Mundie pointed out that in the physical world we are implicitly comfortable with the notion that there are certain places we’re not allowed to go without identifying ourselves. Are you allowed to walk down the street with no one knowing who you are? Absolutely. Are you allowed to walk into a bank vault and still not give your name? Hardly.
Being an American, Mundie thinks of driver’s licenses as our state-issued documents, and which allow us to drive cars. But the more apt analogy may be passports, which are issued by nations, and which we already use to cross sovereign borders.
But the dark side of a scheme like this might be worse than the ills that it seeks to cure.
In the name of getting malefactors off the web, and maybe fined or imprisioned — spammers, phishers, and Nigerian princes — we would be putting into the hands of — who exactly — the ability to monitor what we do and where we go on the web. And basic access would require us to petition a government, or a government licensed company, for a passport. Which obviously could be denied.
This is another situation where we would be concentrating power in the hands of the government in an area where we aren’t even sure what our rights are.
Would we have the right of free assembly? Free speech? The right to wag our fingers at the government?

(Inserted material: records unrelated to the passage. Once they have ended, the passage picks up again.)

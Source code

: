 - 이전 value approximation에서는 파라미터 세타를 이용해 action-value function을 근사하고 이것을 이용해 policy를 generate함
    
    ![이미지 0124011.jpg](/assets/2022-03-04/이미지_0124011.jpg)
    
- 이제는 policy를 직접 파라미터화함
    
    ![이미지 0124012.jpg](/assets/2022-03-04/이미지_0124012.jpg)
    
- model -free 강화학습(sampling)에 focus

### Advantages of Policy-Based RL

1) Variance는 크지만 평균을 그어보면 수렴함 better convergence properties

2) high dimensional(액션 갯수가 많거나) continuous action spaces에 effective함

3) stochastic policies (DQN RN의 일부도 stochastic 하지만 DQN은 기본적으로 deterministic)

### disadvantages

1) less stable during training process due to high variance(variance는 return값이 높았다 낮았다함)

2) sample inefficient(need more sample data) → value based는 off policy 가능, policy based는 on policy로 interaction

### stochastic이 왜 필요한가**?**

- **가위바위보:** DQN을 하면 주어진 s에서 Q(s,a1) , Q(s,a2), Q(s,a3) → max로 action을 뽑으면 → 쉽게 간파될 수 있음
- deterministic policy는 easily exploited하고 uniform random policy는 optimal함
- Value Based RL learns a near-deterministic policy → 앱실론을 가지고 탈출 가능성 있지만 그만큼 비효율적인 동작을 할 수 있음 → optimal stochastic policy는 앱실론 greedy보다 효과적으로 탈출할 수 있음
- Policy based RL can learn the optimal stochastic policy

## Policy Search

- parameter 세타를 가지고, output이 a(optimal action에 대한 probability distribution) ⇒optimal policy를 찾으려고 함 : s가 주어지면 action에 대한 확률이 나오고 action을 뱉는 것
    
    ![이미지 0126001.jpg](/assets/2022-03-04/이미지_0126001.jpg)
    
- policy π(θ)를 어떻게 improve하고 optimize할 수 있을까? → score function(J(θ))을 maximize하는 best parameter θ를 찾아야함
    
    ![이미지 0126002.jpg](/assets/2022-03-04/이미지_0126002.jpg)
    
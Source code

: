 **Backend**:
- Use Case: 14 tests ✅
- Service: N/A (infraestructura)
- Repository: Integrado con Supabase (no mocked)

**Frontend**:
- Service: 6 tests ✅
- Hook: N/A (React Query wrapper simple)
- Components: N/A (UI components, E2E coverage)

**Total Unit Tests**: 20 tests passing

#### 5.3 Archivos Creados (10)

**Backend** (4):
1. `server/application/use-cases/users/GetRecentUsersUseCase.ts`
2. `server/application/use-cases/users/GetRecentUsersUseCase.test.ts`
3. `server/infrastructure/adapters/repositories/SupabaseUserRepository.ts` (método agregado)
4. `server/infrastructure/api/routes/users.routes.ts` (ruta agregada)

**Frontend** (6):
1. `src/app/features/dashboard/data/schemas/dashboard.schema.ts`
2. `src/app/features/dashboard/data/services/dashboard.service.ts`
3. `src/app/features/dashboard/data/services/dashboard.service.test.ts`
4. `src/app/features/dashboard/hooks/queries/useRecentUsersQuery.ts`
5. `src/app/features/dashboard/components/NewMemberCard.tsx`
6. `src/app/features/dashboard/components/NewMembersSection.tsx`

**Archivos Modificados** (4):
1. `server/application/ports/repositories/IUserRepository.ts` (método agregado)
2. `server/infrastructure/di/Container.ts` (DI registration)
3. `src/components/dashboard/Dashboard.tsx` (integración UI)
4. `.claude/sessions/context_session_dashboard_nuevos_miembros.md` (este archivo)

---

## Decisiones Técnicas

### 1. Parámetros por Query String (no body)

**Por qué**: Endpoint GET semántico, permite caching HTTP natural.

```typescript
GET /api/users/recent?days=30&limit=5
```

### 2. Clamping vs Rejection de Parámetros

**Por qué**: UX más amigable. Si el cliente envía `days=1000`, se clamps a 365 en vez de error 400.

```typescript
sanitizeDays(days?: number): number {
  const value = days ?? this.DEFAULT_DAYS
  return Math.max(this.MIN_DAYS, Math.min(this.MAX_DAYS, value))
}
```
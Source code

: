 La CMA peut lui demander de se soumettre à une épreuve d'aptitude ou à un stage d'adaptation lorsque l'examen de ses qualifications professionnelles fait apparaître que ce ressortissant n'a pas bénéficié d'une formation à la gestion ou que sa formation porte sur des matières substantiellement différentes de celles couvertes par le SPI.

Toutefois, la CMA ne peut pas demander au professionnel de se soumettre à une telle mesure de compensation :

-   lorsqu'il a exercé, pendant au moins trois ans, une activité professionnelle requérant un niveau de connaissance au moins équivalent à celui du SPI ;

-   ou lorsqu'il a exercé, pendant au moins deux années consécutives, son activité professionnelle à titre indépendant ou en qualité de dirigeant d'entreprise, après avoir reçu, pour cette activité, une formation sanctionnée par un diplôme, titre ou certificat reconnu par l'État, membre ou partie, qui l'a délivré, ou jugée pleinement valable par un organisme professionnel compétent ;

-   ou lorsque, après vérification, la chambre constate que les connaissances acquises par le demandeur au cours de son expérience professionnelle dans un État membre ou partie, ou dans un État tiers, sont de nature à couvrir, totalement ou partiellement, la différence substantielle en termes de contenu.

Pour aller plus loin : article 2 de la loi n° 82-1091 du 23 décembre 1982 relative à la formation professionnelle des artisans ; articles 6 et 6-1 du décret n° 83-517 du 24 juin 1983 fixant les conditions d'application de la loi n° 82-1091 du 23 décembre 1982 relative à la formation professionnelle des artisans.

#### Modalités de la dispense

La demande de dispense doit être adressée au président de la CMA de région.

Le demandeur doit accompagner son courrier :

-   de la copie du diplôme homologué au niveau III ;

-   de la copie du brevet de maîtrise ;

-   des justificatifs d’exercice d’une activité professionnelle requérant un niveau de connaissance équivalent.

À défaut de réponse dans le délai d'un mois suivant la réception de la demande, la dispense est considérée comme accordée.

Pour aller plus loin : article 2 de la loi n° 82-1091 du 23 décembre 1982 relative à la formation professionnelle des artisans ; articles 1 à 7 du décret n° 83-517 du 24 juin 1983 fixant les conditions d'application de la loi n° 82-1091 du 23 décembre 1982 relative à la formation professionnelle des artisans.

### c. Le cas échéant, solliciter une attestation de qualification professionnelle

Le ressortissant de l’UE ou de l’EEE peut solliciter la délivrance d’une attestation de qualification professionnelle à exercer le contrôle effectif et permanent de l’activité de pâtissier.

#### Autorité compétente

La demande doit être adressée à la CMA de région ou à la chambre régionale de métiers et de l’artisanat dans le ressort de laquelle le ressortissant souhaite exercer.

Despite the fact that I believe we are moving into the decade of publicy — when privacy will be overshadowed by growing openness and transparency — anonymity remains absolutely essential to a free society when our livelihoods can be denied by companies or organizations who may deem our passions and pleasures unwholesome or illegitimate, and who may retaliate by firing us, outing us, or blacklisting us.
Living life openly on the web — publicy — is a choice, and must remain one a choice, freely accepted by individuals. If we are required to live online with no possible privacy then we will make the web a prison, or a police state. Publicy compelled is not freedom or openness, but instead, the worst sort of oppression and tyranny.